Tampoco podría olvidar el Palazzo Altemps, antiguo Colegio de España, que constituye, sin duda, el museo más fascinante de la ciudad.



Abundan, más que los lugares secretos, las experiencias escondidas.


Amanecer sobre el Gianicolo o atardecer en el Jardín de los Naranjos podrían ser dos de ellas, aunque sin duda incomparables a caminar despacio por una Plaza de San Pedro regada con la suave luz de la luna llena, vacía de turistas, quieta y mágica para ti, en una noche inolvidable de primavera.


Pocas cosas mejores atesoraré entre mis recuerdos.  

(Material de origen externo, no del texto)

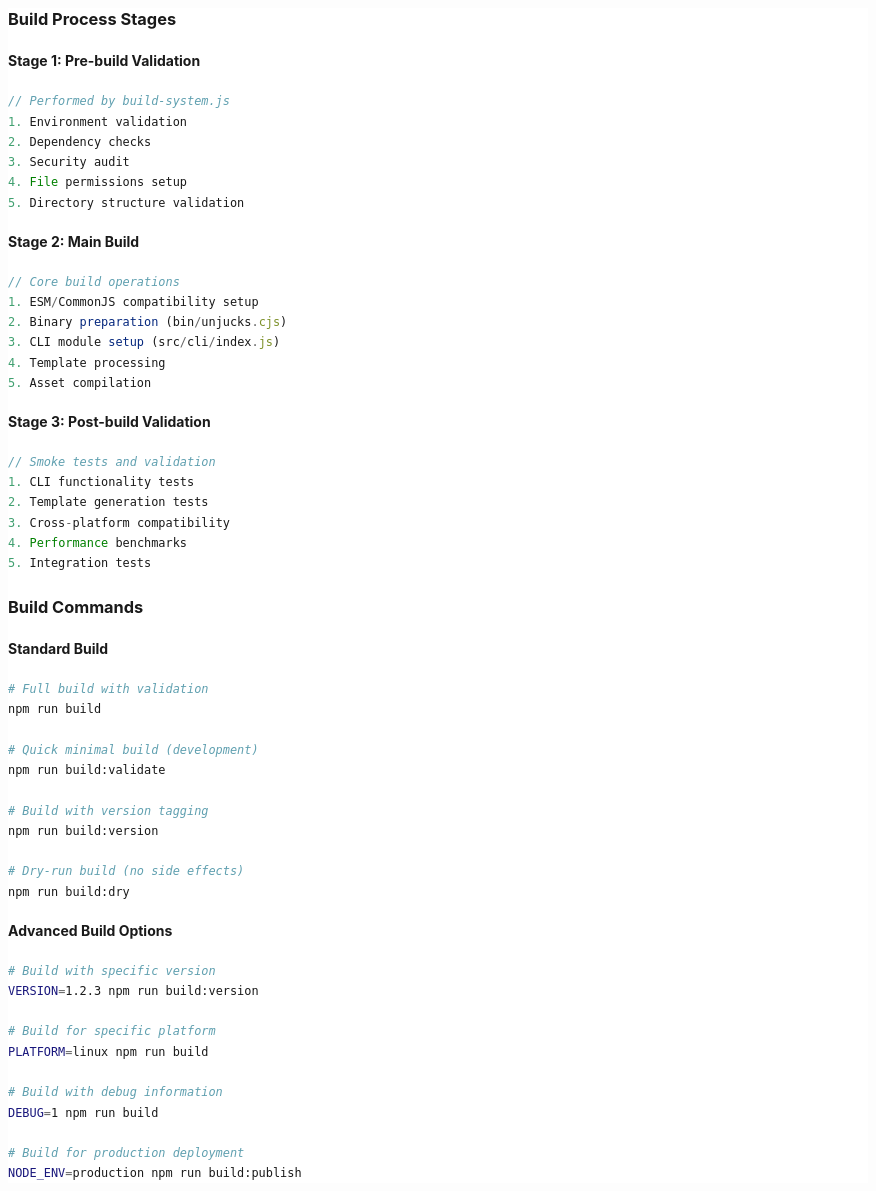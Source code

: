 ### Build Process Stages

#### Stage 1: Pre-build Validation
```javascript
// Performed by build-system.js
1. Environment validation
2. Dependency checks
3. Security audit
4. File permissions setup
5. Directory structure validation
```

#### Stage 2: Main Build
```javascript
// Core build operations
1. ESM/CommonJS compatibility setup
2. Binary preparation (bin/unjucks.cjs)
3. CLI module setup (src/cli/index.js)
4. Template processing
5. Asset compilation
```

#### Stage 3: Post-build Validation
```javascript
// Smoke tests and validation
1. CLI functionality tests
2. Template generation tests
3. Cross-platform compatibility
4. Performance benchmarks
5. Integration tests
```

### Build Commands

#### Standard Build
```bash
# Full build with validation
npm run build

# Quick minimal build (development)
npm run build:validate

# Build with version tagging
npm run build:version

# Dry-run build (no side effects)
npm run build:dry
```

#### Advanced Build Options
```bash
# Build with specific version
VERSION=1.2.3 npm run build:version

# Build for specific platform
PLATFORM=linux npm run build

# Build with debug information
DEBUG=1 npm run build

# Build for production deployment
NODE_ENV=production npm run build:publish
```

Roma nos enseña a amar la eternidad, a elevar el espíritu a la belleza contemplada, a valorar que detrás de cada muro hay una historia que contar. Por este motivo sí, merece la pena viajar -a poder ser en abril-, a la Ciudad Eterna, donde, sin darte cuenta, lo hallarás todo, excepto a Roma. 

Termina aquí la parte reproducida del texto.